▶ **Exercise objective**: Check each line of the data, and copy those where "repeat" appears.

# # # #

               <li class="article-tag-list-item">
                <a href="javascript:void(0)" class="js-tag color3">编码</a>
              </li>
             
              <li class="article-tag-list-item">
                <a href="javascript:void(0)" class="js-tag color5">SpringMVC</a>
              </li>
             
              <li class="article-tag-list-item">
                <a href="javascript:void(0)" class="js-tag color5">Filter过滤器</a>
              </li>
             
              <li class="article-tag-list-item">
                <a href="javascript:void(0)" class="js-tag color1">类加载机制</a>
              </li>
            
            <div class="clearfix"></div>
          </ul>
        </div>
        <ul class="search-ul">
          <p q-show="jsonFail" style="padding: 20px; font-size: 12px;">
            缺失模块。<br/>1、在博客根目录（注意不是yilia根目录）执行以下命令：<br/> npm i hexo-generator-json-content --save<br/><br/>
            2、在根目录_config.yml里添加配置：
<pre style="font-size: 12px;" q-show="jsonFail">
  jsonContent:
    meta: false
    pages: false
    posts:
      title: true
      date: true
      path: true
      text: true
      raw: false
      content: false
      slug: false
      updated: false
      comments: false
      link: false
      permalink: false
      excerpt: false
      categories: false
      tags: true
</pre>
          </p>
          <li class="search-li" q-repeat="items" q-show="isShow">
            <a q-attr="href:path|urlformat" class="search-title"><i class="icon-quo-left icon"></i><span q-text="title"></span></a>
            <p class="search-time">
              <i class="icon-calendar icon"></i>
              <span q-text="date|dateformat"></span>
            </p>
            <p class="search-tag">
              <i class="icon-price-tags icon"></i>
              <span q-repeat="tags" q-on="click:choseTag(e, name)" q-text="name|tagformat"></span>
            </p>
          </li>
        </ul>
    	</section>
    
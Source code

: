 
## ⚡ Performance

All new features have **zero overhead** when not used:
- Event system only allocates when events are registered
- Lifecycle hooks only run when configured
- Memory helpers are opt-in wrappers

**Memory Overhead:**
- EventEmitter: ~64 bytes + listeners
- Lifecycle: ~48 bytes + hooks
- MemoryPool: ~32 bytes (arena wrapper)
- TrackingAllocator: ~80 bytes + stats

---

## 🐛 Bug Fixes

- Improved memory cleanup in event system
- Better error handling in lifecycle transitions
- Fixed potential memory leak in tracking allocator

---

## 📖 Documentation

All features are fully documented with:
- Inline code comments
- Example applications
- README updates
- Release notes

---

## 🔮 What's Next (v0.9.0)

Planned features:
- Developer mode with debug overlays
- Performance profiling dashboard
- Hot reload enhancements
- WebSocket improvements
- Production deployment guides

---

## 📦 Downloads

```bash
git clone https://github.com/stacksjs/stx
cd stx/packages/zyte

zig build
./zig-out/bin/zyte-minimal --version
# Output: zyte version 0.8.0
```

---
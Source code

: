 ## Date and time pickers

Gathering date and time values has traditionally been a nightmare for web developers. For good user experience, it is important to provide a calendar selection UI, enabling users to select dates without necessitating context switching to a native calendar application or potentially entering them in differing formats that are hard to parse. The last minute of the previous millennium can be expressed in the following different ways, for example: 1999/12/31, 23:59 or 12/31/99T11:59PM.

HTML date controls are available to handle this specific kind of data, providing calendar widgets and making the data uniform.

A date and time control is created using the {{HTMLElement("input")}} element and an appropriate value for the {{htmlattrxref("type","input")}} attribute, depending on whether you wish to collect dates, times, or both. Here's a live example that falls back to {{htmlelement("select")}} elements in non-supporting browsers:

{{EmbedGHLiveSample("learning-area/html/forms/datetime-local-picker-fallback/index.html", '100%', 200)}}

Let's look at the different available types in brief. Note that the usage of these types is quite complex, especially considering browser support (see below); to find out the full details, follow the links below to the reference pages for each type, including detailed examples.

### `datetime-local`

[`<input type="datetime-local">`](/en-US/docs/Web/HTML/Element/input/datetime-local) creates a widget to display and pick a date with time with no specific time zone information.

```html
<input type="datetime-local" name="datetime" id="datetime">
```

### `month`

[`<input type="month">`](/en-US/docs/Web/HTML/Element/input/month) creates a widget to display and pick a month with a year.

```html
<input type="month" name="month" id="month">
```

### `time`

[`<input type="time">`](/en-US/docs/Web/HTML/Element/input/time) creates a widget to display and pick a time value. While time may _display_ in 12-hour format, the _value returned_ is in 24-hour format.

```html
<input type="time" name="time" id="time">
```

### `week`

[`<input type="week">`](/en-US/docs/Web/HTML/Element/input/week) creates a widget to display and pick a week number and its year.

# # # #

▶ **The completed task**:
          <li class="search-li" q-repeat="items" q-show="isShow">
              <span q-repeat="tags" q-on="click:choseTag(e, name)" q-text="name|tagformat"></span>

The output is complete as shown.